Reproduce all the entries exactly.

(Dataset records)
************

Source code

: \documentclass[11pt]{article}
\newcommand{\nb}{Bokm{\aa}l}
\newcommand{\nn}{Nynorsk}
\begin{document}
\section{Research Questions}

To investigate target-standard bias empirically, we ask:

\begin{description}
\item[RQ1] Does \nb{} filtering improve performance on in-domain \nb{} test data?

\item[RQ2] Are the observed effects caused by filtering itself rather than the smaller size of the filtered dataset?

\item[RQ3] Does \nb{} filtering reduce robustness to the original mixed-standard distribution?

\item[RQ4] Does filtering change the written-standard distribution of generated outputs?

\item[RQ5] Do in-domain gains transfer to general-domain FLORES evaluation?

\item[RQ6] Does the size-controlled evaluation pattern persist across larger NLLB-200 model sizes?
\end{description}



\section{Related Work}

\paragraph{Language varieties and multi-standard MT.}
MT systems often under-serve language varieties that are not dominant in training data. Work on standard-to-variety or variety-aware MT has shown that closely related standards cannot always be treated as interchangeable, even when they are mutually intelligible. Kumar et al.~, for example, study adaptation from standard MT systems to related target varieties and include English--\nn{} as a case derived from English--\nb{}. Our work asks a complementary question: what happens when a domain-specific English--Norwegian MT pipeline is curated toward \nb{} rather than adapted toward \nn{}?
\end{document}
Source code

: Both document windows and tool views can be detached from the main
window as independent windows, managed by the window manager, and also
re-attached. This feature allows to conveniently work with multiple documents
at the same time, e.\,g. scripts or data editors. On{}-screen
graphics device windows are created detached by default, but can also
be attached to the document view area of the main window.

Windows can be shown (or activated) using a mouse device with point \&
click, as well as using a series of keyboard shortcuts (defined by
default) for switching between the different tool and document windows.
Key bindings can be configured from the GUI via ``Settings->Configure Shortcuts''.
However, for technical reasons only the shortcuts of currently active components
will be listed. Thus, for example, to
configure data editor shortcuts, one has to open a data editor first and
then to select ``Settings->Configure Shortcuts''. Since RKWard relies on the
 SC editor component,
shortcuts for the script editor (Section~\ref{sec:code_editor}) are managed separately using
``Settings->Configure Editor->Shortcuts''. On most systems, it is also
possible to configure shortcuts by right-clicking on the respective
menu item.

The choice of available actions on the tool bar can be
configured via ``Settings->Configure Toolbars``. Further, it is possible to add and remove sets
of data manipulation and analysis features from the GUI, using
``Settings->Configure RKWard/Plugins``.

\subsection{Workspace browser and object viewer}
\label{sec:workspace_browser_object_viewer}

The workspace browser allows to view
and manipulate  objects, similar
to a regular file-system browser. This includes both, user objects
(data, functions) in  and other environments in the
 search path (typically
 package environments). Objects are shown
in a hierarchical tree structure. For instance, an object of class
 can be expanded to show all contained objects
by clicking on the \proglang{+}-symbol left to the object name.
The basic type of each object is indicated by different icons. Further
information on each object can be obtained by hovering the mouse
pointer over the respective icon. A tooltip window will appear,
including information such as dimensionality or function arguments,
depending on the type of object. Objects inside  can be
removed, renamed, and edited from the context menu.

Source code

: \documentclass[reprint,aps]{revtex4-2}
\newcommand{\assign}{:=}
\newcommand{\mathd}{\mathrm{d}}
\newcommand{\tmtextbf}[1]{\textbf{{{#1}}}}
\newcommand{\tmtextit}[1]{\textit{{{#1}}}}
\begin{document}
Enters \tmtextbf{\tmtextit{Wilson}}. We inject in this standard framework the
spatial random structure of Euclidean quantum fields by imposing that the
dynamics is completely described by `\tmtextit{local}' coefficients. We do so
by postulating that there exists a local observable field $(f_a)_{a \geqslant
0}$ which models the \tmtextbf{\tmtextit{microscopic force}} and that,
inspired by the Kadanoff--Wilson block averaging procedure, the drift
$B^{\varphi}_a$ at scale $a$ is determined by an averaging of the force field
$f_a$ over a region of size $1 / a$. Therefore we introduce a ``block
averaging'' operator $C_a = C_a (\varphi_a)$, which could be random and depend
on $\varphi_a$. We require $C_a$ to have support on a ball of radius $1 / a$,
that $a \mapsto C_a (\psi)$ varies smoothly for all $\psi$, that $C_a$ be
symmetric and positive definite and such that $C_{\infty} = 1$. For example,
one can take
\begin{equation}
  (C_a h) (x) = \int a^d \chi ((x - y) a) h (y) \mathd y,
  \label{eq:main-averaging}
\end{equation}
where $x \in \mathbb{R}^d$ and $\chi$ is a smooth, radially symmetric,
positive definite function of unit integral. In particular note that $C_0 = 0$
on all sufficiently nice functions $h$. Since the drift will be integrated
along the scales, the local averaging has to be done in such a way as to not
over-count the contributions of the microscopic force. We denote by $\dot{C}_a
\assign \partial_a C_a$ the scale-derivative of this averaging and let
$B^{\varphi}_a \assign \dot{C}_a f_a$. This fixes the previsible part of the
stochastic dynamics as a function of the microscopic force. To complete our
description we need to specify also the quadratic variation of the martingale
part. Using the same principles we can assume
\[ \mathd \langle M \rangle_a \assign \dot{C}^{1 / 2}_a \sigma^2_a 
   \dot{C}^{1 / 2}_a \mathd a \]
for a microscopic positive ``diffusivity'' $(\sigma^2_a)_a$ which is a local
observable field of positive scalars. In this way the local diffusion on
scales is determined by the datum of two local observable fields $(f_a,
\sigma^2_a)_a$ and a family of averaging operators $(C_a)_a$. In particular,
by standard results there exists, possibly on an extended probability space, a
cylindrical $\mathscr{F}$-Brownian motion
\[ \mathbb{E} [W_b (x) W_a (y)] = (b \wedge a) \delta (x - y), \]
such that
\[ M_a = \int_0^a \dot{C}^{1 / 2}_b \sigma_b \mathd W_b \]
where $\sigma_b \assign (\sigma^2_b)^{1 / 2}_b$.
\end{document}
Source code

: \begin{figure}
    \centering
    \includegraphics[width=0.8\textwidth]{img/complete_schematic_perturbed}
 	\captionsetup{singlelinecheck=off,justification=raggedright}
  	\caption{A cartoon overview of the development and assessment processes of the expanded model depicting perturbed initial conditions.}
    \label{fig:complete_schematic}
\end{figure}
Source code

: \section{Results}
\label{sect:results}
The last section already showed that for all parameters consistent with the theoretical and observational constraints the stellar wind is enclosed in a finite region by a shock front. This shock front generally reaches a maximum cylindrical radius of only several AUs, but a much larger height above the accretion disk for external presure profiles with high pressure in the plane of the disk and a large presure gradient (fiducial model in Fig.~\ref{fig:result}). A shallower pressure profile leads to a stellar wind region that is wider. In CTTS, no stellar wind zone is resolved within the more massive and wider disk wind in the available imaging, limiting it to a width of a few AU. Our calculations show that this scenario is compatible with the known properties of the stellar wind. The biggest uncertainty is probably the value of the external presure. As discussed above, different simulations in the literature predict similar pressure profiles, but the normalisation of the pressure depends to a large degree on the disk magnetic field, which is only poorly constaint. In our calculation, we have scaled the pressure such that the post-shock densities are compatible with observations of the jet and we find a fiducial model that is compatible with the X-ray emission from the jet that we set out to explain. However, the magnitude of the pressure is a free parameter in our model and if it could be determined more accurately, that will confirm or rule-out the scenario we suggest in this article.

************

▶ _WRITTEN RESPONSE_
Source code

: \documentclass[11pt]{article}
\newcommand{\nb}{Bokm{\aa}l}
\newcommand{\nn}{Nynorsk}
\begin{document}
\section{Research Questions}

To investigate target-standard bias empirically, we ask:

\begin{description}
\item[RQ1] Does \nb{} filtering improve performance on in-domain \nb{} test data?

\item[RQ2] Are the observed effects caused by filtering itself rather than the smaller size of the filtered dataset?

\item[RQ3] Does \nb{} filtering reduce robustness to the original mixed-standard distribution?

\item[RQ4] Does filtering change the written-standard distribution of generated outputs?

\item[RQ5] Do in-domain gains transfer to general-domain FLORES evaluation?

\item[RQ6] Does the size-controlled evaluation pattern persist across larger NLLB-200 model sizes?
\end{description}



\section{Related Work}

\paragraph{Language varieties and multi-standard MT.}
MT systems often under-serve language varieties that are not dominant in training data. Work on standard-to-variety or variety-aware MT has shown that closely related standards cannot always be treated as interchangeable, even when they are mutually intelligible. Kumar et al.~, for example, study adaptation from standard MT systems to related target varieties and include English--\nn{} as a case derived from English--\nb{}. Our work asks a complementary question: what happens when a domain-specific English--Norwegian MT pipeline is curated toward \nb{} rather than adapted toward \nn{}?
\end{document}
Source code

: Both document windows and tool views can be detached from the main
window as independent windows, managed by the window manager, and also
re-attached. This feature allows to conveniently work with multiple documents
at the same time, e.\,g. scripts or data editors. On{}-screen
graphics device windows are created detached by default, but can also
be attached to the document view area of the main window.

Windows can be shown (or activated) using a mouse device with point \&
click, as well as using a series of keyboard shortcuts (defined by
default) for switching between the different tool and document windows.
Key bindings can be configured from the GUI via ``Settings->Configure Shortcuts''.
However, for technical reasons only the shortcuts of currently active components
will be listed. Thus, for example, to
configure data editor shortcuts, one has to open a data editor first and
then to select ``Settings->Configure Shortcuts''. Since RKWard relies on the
 SC editor component,
shortcuts for the script editor (Section~\ref{sec:code_editor}) are managed separately using
``Settings->Configure Editor->Shortcuts''. On most systems, it is also
possible to configure shortcuts by right-clicking on the respective
menu item.

The choice of available actions on the tool bar can be
configured via ``Settings->Configure Toolbars``. Further, it is possible to add and remove sets
of data manipulation and analysis features from the GUI, using
``Settings->Configure RKWard/Plugins``.

\subsection{Workspace browser and object viewer}
\label{sec:workspace_browser_object_viewer}

The workspace browser allows to view
and manipulate  objects, similar
to a regular file-system browser. This includes both, user objects
(data, functions) in  and other environments in the
 search path (typically
 package environments). Objects are shown
in a hierarchical tree structure. For instance, an object of class
 can be expanded to show all contained objects
by clicking on the \proglang{+}-symbol left to the object name.
The basic type of each object is indicated by different icons. Further
information on each object can be obtained by hovering the mouse
pointer over the respective icon. A tooltip window will appear,
including information such as dimensionality or function arguments,
depending on the type of object. Objects inside  can be
removed, renamed, and edited from the context menu.

Source code

: \documentclass[reprint,aps]{revtex4-2}
\newcommand{\assign}{:=}
\newcommand{\mathd}{\mathrm{d}}
\newcommand{\tmtextbf}[1]{\textbf{{{#1}}}}
\newcommand{\tmtextit}[1]{\textit{{{#1}}}}
\begin{document}
Enters \tmtextbf{\tmtextit{Wilson}}. We inject in this standard framework the
spatial random structure of Euclidean quantum fields by imposing that the
dynamics is completely described by `\tmtextit{local}' coefficients. We do so
by postulating that there exists a local observable field $(f_a)_{a \geqslant
0}$ which models the \tmtextbf{\tmtextit{microscopic force}} and that,
inspired by the Kadanoff--Wilson block averaging procedure, the drift
$B^{\varphi}_a$ at scale $a$ is determined by an averaging of the force field
$f_a$ over a region of size $1 / a$. Therefore we introduce a ``block
averaging'' operator $C_a = C_a (\varphi_a)$, which could be random and depend
on $\varphi_a$. We require $C_a$ to have support on a ball of radius $1 / a$,
that $a \mapsto C_a (\psi)$ varies smoothly for all $\psi$, that $C_a$ be
symmetric and positive definite and such that $C_{\infty} = 1$. For example,
one can take
\begin{equation}
  (C_a h) (x) = \int a^d \chi ((x - y) a) h (y) \mathd y,
  \label{eq:main-averaging}
\end{equation}
where $x \in \mathbb{R}^d$ and $\chi$ is a smooth, radially symmetric,
positive definite function of unit integral. In particular note that $C_0 = 0$
on all sufficiently nice functions $h$. Since the drift will be integrated
along the scales, the local averaging has to be done in such a way as to not
over-count the contributions of the microscopic force. We denote by $\dot{C}_a
\assign \partial_a C_a$ the scale-derivative of this averaging and let
$B^{\varphi}_a \assign \dot{C}_a f_a$. This fixes the previsible part of the
stochastic dynamics as a function of the microscopic force. To complete our
description we need to specify also the quadratic variation of the martingale
part. Using the same principles we can assume
\[ \mathd \langle M \rangle_a \assign \dot{C}^{1 / 2}_a \sigma^2_a 
   \dot{C}^{1 / 2}_a \mathd a \]
for a microscopic positive ``diffusivity'' $(\sigma^2_a)_a$ which is a local
observable field of positive scalars. In this way the local diffusion on
scales is determined by the datum of two local observable fields $(f_a,
\sigma^2_a)_a$ and a family of averaging operators $(C_a)_a$. In particular,
by standard results there exists, possibly on an extended probability space, a
cylindrical $\mathscr{F}$-Brownian motion
\[ \mathbb{E} [W_b (x) W_a (y)] = (b \wedge a) \delta (x - y), \]
such that
\[ M_a = \int_0^a \dot{C}^{1 / 2}_b \sigma_b \mathd W_b \]
where $\sigma_b \assign (\sigma^2_b)^{1 / 2}_b$.
\end{document}
Source code

: \begin{figure}
    \centering
    \includegraphics[width=0.8\textwidth]{img/complete_schematic_perturbed}
 	\captionsetup{singlelinecheck=off,justification=raggedright}
  	\caption{A cartoon overview of the development and assessment processes of the expanded model depicting perturbed initial conditions.}
    \label{fig:complete_schematic}
\end{figure}
Source code

: \section{Results}
\label{sect:results}
The last section already showed that for all parameters consistent with the theoretical and observational constraints the stellar wind is enclosed in a finite region by a shock front. This shock front generally reaches a maximum cylindrical radius of only several AUs, but a much larger height above the accretion disk for external presure profiles with high pressure in the plane of the disk and a large presure gradient (fiducial model in Fig.~\ref{fig:result}). A shallower pressure profile leads to a stellar wind region that is wider. In CTTS, no stellar wind zone is resolved within the more massive and wider disk wind in the available imaging, limiting it to a width of a few AU. Our calculations show that this scenario is compatible with the known properties of the stellar wind. The biggest uncertainty is probably the value of the external presure. As discussed above, different simulations in the literature predict similar pressure profiles, but the normalisation of the pressure depends to a large degree on the disk magnetic field, which is only poorly constaint. In our calculation, we have scaled the pressure such that the post-shock densities are compatible with observations of the jet and we find a fiducial model that is compatible with the X-ray emission from the jet that we set out to explain. However, the magnitude of the pressure is a free parameter in our model and if it could be determined more accurately, that will confirm or rule-out the scenario we suggest in this article.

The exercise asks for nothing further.